Millions of Brits plan to eat more vegetarian food this year in a bid to be more environmentally friendly – and impress people on Instagram.
A study of 2,000 adults showed 31% plan to be “flexitarian” by eating more meat-free products than they did in 2020.
Londoners are embracing plant-based food more than any other region (46%), followed by those in the west midlands (34%) and the south west (32%).
A sizeable four in 10 participants say they’re doing this with the environment in mind, while 45% say there’s no need to eat meat every day.
But 13% say they’re concerned with how they look on social media – and one in five want to be seen as “doing their part” during Veganuary.
Almost four in 10 (39%) also believe there are high quality meat free options available on the market.
And more than than half of those polled think plant based alternatives taste a lot better now than they used to, with meatless burgers, sausages and mince the most popular.
The average adult reckons more than a quarter of their meals in January will be plant based – equating to more than 1.2 billion meals across the UK – with this month likely to see more vegetarian meals eaten than at any other time of the year.
It also emerged 28% of adults will deliberately decrease their meat intake this year.
But for the majority (69%) giving up animal products permanently would be too difficult because they love them too much.

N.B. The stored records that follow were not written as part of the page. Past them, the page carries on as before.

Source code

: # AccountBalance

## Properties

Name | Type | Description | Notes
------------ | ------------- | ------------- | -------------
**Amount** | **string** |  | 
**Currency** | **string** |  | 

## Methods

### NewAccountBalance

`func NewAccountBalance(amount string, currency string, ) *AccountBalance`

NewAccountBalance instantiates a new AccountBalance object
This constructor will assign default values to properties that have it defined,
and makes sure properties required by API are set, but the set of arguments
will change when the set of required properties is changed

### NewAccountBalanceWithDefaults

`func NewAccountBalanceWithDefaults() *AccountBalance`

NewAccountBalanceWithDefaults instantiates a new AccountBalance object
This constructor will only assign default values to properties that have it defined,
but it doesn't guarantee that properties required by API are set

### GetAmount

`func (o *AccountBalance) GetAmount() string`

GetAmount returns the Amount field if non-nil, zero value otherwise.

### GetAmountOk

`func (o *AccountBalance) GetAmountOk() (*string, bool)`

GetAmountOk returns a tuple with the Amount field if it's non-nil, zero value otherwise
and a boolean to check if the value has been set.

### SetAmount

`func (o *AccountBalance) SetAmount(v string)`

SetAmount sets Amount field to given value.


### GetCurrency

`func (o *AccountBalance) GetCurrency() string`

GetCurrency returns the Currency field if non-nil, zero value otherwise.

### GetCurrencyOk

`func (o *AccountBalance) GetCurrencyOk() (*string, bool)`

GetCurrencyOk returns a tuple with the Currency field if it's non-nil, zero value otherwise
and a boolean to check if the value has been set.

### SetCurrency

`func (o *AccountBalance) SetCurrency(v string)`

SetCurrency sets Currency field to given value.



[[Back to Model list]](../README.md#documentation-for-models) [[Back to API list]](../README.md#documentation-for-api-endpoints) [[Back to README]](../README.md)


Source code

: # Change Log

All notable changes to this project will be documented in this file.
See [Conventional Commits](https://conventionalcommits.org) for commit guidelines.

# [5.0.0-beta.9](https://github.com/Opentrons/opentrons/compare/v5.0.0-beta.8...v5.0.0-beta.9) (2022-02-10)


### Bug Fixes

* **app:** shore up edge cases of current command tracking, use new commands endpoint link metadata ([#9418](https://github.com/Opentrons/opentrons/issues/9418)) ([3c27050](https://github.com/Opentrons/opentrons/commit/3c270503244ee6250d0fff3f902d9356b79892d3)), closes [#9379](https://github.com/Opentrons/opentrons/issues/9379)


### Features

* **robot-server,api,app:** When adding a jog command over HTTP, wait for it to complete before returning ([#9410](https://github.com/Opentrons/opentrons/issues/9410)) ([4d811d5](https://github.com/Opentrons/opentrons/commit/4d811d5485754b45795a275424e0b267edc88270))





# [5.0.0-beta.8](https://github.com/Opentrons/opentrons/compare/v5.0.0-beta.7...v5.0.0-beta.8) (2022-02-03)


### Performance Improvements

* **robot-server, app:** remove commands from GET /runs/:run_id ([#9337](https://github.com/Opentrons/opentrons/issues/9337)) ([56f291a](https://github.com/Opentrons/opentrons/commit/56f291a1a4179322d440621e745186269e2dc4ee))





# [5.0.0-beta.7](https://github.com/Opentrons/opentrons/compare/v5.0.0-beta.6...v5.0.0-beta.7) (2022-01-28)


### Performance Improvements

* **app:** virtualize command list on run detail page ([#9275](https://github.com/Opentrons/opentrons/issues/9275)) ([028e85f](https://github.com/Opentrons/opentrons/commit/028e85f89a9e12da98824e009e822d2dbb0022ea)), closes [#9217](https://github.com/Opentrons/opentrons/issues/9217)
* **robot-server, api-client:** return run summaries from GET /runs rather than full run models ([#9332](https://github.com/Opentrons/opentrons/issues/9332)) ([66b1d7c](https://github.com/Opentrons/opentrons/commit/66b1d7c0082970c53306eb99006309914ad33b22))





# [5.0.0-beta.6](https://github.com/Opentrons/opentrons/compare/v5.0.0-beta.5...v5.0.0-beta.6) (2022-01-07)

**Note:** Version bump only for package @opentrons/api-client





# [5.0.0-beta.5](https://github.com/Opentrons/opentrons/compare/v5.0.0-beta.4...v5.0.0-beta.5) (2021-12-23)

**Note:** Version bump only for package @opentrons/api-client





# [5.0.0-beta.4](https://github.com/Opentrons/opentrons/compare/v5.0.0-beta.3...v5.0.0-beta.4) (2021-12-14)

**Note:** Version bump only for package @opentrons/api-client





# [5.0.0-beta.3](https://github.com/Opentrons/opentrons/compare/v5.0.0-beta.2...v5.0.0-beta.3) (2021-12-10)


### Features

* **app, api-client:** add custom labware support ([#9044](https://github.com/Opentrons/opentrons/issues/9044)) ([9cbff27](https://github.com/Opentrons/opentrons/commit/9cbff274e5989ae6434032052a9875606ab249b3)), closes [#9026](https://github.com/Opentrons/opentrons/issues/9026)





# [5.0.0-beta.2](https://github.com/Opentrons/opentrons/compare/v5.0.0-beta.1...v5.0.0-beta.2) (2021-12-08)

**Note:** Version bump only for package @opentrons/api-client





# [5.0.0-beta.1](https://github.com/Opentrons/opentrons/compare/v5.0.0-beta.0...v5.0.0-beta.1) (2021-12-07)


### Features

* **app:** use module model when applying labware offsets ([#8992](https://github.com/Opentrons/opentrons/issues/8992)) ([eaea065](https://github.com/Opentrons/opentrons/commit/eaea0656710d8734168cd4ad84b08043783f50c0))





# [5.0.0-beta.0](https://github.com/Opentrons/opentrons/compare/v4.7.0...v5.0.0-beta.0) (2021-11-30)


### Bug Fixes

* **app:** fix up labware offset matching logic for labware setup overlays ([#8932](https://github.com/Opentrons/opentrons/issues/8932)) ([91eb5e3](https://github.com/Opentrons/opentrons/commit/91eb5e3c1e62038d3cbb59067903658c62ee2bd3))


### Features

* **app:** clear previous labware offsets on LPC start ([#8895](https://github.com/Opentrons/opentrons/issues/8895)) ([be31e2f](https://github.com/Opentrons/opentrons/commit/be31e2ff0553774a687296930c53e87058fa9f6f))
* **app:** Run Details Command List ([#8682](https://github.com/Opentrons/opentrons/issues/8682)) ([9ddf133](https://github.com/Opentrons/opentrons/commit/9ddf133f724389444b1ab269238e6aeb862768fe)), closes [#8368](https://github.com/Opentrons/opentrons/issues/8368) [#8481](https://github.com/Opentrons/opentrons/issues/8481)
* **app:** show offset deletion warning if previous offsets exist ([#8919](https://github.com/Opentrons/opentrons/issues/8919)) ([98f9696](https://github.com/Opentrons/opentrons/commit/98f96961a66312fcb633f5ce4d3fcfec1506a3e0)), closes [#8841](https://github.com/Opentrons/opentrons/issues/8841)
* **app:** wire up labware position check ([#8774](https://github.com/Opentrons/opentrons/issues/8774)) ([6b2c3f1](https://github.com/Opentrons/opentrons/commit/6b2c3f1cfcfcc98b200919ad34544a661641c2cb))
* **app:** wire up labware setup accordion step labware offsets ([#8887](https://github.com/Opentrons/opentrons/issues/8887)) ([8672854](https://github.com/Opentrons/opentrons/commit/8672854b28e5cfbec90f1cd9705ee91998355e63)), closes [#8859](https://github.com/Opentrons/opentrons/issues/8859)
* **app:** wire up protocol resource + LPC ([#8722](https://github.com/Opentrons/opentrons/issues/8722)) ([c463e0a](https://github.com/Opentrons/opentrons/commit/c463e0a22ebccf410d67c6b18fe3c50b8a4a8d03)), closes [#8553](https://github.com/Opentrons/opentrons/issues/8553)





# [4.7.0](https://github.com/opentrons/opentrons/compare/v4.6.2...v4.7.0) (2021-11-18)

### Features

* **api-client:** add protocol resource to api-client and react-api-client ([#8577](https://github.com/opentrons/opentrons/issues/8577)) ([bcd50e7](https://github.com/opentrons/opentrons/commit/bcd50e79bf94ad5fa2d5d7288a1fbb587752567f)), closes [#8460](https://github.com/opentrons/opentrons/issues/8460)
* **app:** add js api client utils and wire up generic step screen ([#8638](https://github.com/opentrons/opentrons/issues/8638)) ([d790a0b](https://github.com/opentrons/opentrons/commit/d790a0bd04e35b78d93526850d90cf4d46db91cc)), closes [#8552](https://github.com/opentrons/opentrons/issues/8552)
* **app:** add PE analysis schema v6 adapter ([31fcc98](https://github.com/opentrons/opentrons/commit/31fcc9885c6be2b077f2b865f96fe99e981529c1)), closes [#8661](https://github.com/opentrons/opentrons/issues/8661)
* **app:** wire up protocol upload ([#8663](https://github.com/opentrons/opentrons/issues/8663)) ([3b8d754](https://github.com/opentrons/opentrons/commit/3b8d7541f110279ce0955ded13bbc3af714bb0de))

Food psychologist's tips on being flexitarian
- Select products that boast exciting spice blends and flavours for more enjoyment.
- Alternate veggie and meat days, or simply start with a couple of veggie days a week so you don't feel like you're missing out.
- Roasting veg makes it taste more exciting while retaining nutrients.
- Keep things varied – eat a bigger range of veg to keep the interest up.
- Make sure you're eating the 'rainbow' – make sure your plate of food is a range of bright colours.
- Texture matters – make sure that variety includes different textures such as soft tomatoes and crunchy carrots.
- Don't obsess with it being a meal made of veggies – focus on creating a really flavoursome dish using seasoning, herbs and different cooking techniques.
- Start slowly and pick something veggie that you associate with your favourite meal e.g. a burger except with a falafel patty, or a veggie-topped pizza.
- Make a veggie meal more of an event – incorporate exciting sauces such gochujang, wasabi, chutneys, or kimchi to fire up the taste buds.
- Make sure your vegetarian main includes a delicious side like homemade chips.
A spokesman from Rustlers, which commissioned the research following the launch of its Moroccan vegetarian burger, said: "In recent years we've embraced new lifestyles and adopted different attitudes towards diet, with reducing our meat intake firmly on the agenda.
"Of course, you do not have to give up meat to enjoy a vegetarian snack or meal, and it seems as though more people identifying as flexitarian is likely in 2021.
"January is always a popular time to try reducing our meat, with a number of people likely to be taking on Veganuary or trying to use the new year as a time to try something new."
Food psychologist Greg Tucker said: "January is a new start and people feel more motivated to try something different, usually for themselves and for the world around them.
"Ultimately it is this virtuous circle – doing good and feeling good – that keeps us motivated because we get a positive emotional outcome.
"Like the research results suggest, more people are now making the switch to a flexitarian diet and cutting down on their meat intake, which is more environmentally friendly. It's no longer 'Doing Without', but 'Doing Better'."
A spokesman from Rustlers, added: "We wanted to create a delicious and exciting vegetarian burger that doesn't lack on taste by exploring world flavours – while still being convenient and without compromising on enjoyment.
"Whatever your reasons for trying more veggie products this year, there are certainly more delicious products out there than ever before. So it's a great time to experiment."